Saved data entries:
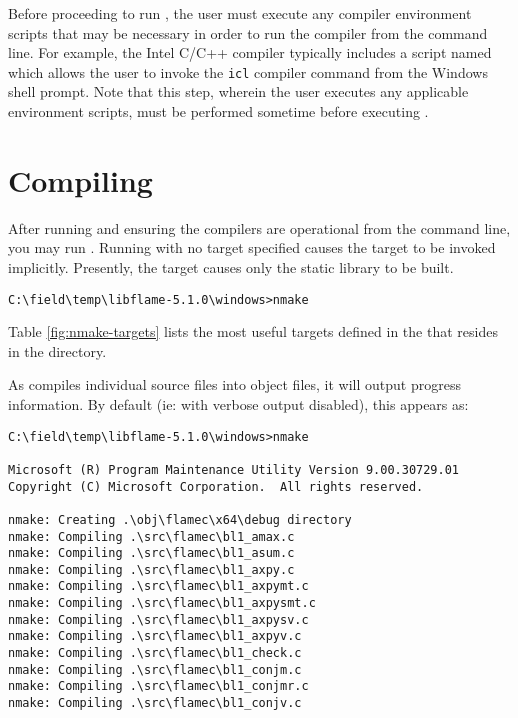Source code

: Before proceeding to run \nmakens, the user must execute any compiler
environment scripts that may be necessary in order to run the compiler from
the command line.
For example, the Intel C/C++ compiler typically includes a script named which
allows the user to invoke the {\tt icl} compiler command from the Windows
shell prompt.
Note that this step, wherein the user executes any applicable environment
scripts, must be performed sometime before executing \nmakens.




\section{Compiling}


After running \configurecmd and ensuring the compilers are operational from
the command line, you may run \nmake.
Running \nmake with no target specified causes the \all target to be
invoked implicitly.
Presently, the \all target causes only the static library to be built.

\begin{Verbatim}[frame=single,framesep=2.5mm,xleftmargin=5mm,fontsize=\footnotesize]
C:\field\temp\libflame-5.1.0\windows>nmake
\end{Verbatim}

\noindent
Table \ref{fig:nmake-targets} lists the most useful \nmake targets defined
in the \makefile that resides in the \windows directory.

As \nmake compiles individual source files into object files, it will output
progress information.
By default (ie: with verbose output disabled), this appears as:

\begin{Verbatim}[frame=single,framesep=2.5mm,xleftmargin=5mm,fontsize=\footnotesize]
C:\field\temp\libflame-5.1.0\windows>nmake

Microsoft (R) Program Maintenance Utility Version 9.00.30729.01
Copyright (C) Microsoft Corporation.  All rights reserved.

nmake: Creating .\obj\flamec\x64\debug directory
nmake: Compiling .\src\flamec\bl1_amax.c
nmake: Compiling .\src\flamec\bl1_asum.c
nmake: Compiling .\src\flamec\bl1_axpy.c
nmake: Compiling .\src\flamec\bl1_axpymt.c
nmake: Compiling .\src\flamec\bl1_axpysmt.c
nmake: Compiling .\src\flamec\bl1_axpysv.c
nmake: Compiling .\src\flamec\bl1_axpyv.c
nmake: Compiling .\src\flamec\bl1_check.c
nmake: Compiling .\src\flamec\bl1_conjm.c
nmake: Compiling .\src\flamec\bl1_conjmr.c
nmake: Compiling .\src\flamec\bl1_conjv.c
\end{Verbatim}

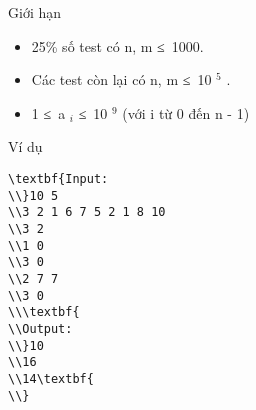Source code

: Giới hạn
\begin{itemize}
	\item     25\% số test có n, m ≤ 1000.   
	\item     Các test còn lại có n, m ≤ 10    $^     5    $    .   
	\item     1 ≤ a    $_     i    $    ≤ 10    $^     9    $    (với i từ 0 đến n - 1)   
\end{itemize}
Ví dụ
\begin{verbatim}
\textbf{Input:
\\}10 5
\\3 2 1 6 7 5 2 1 8 10
\\3 2
\\1 0
\\3 0
\\2 7 7
\\3 0
\\\textbf{
\\Output:
\\}10
\\16
\\14\textbf{
\\}\end{verbatim}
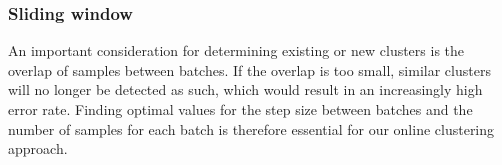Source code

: \subsubsection{Sliding window}

An important consideration for determining existing or new clusters is the overlap of samples between batches. If the overlap is too small, similar clusters will no longer be detected as such, which would result in an increasingly high error rate. Finding optimal values for the step size between batches and the number of samples for each batch is therefore essential for our online clustering approach.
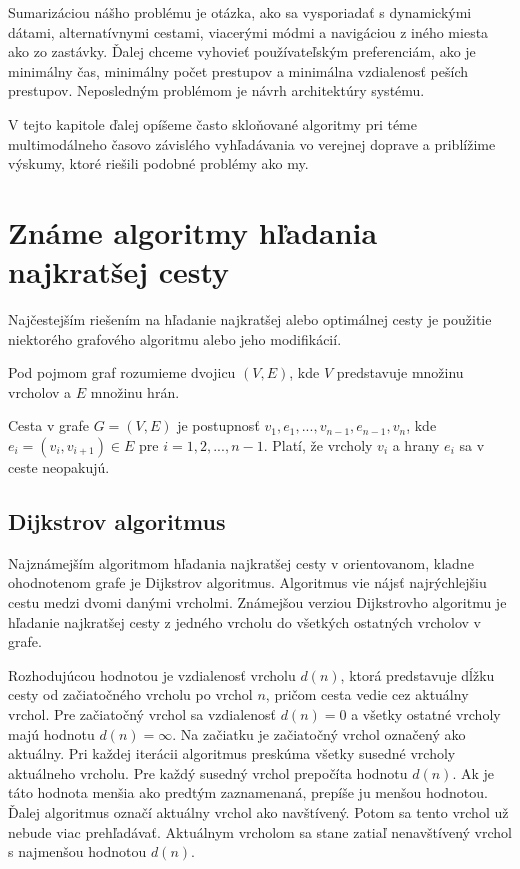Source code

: Sumarizáciou nášho problému je otázka, ako sa vysporiadať s dynamickými dátami, alternatívnymi cestami, viacerými módmi a navigáciou z iného miesta ako zo zastávky. Ďalej chceme vyhovieť používateľským preferenciám, ako je minimálny čas, minimálny počet prestupov a minimálna vzdialenosť peších prestupov. Neposledným problémom je návrh architektúry systému.

V tejto kapitole ďalej opíšeme často skloňované algoritmy pri téme multimodálneho časovo závislého vyhľadávania vo verejnej doprave a priblížime výskumy, ktoré riešili podobné problémy ako my.

\section{Známe algoritmy hľadania najkratšej cesty}
\label{sec:known-algorithms}

Najčestejším riešením na hľadanie najkratšej alebo optimálnej cesty je použitie niektorého grafového algoritmu alebo jeho modifikácií. 

Pod pojmom graf rozumieme dvojicu $(V, E)$, kde $V$ predstavuje množinu vrcholov a $E$ množinu hrán. 

Cesta v grafe $G = (V, E)$ je postupnosť $v_1, e_1, ..., v_{n-1}, e_{n-1}, v_n$, kde $ e_i = (v_i, v_{i+1}) \in E$ pre $ i = 1, 2,..., n-1$. Platí, že vrcholy $v_i$ a hrany $e_i$ sa v ceste neopakujú.

\subsection{Dijkstrov algoritmus}
\label{sec:dijkstra}
Najznámejším algoritmom hľadania najkratšej cesty v orientovanom, kladne ohodnotenom grafe je Dijkstrov algoritmus. Algoritmus vie nájsť najrýchlejšiu cestu medzi dvomi danými vrcholmi. Známejšou verziou Dijkstrovho algoritmu je hľadanie najkratšej cesty z jedného vrcholu do všetkých ostatných vrcholov v grafe. 

Rozhodujúcou hodnotou je vzdialenosť vrcholu $d(n)$, ktorá predstavuje dĺžku cesty od začiatočného vrcholu po vrchol $n$, pričom cesta vedie cez aktuálny vrchol.
Pre začiatočný vrchol sa vzdialenosť $d(n) = 0$ a všetky ostatné vrcholy majú hodnotu $d(n) = \infty$. Na začiatku je začiatočný vrchol označený ako aktuálny. Pri každej iterácii algoritmus preskúma všetky susedné vrcholy aktuálneho vrcholu. Pre každý susedný vrchol prepočíta hodnotu $d(n)$. Ak je táto hodnota menšia ako predtým zaznamenaná, prepíše ju menšou hodnotou. Ďalej algoritmus označí aktuálny vrchol ako navštívený. Potom sa tento vrchol už nebude viac prehľadávať. Aktuálnym vrcholom sa stane zatiaľ nenavštívený vrchol s najmenšou hodnotou $d(n)$.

ASSIGNMENT. Start with the first line of the records above and end with the line containing "nmake: Compiling .\src\flamec\bl1_axpy.c". Output those lines exactly, pictures excluded.

WRITTEN RESPONSE.
Source code

: Before proceeding to run \nmakens, the user must execute any compiler
environment scripts that may be necessary in order to run the compiler from
the command line.
For example, the Intel C/C++ compiler typically includes a script named which
allows the user to invoke the {\tt icl} compiler command from the Windows
shell prompt.
Note that this step, wherein the user executes any applicable environment
scripts, must be performed sometime before executing \nmakens.




\section{Compiling}


After running \configurecmd and ensuring the compilers are operational from
the command line, you may run \nmake.
Running \nmake with no target specified causes the \all target to be
invoked implicitly.
Presently, the \all target causes only the static library to be built.

\begin{Verbatim}[frame=single,framesep=2.5mm,xleftmargin=5mm,fontsize=\footnotesize]
C:\field\temp\libflame-5.1.0\windows>nmake
\end{Verbatim}

\noindent
Table \ref{fig:nmake-targets} lists the most useful \nmake targets defined
in the \makefile that resides in the \windows directory.

As \nmake compiles individual source files into object files, it will output
progress information.
By default (ie: with verbose output disabled), this appears as:

\begin{Verbatim}[frame=single,framesep=2.5mm,xleftmargin=5mm,fontsize=\footnotesize]
C:\field\temp\libflame-5.1.0\windows>nmake

Microsoft (R) Program Maintenance Utility Version 9.00.30729.01
Copyright (C) Microsoft Corporation.  All rights reserved.

nmake: Creating .\obj\flamec\x64\debug directory
nmake: Compiling .\src\flamec\bl1_amax.c
nmake: Compiling .\src\flamec\bl1_asum.c
nmake: Compiling .\src\flamec\bl1_axpy.c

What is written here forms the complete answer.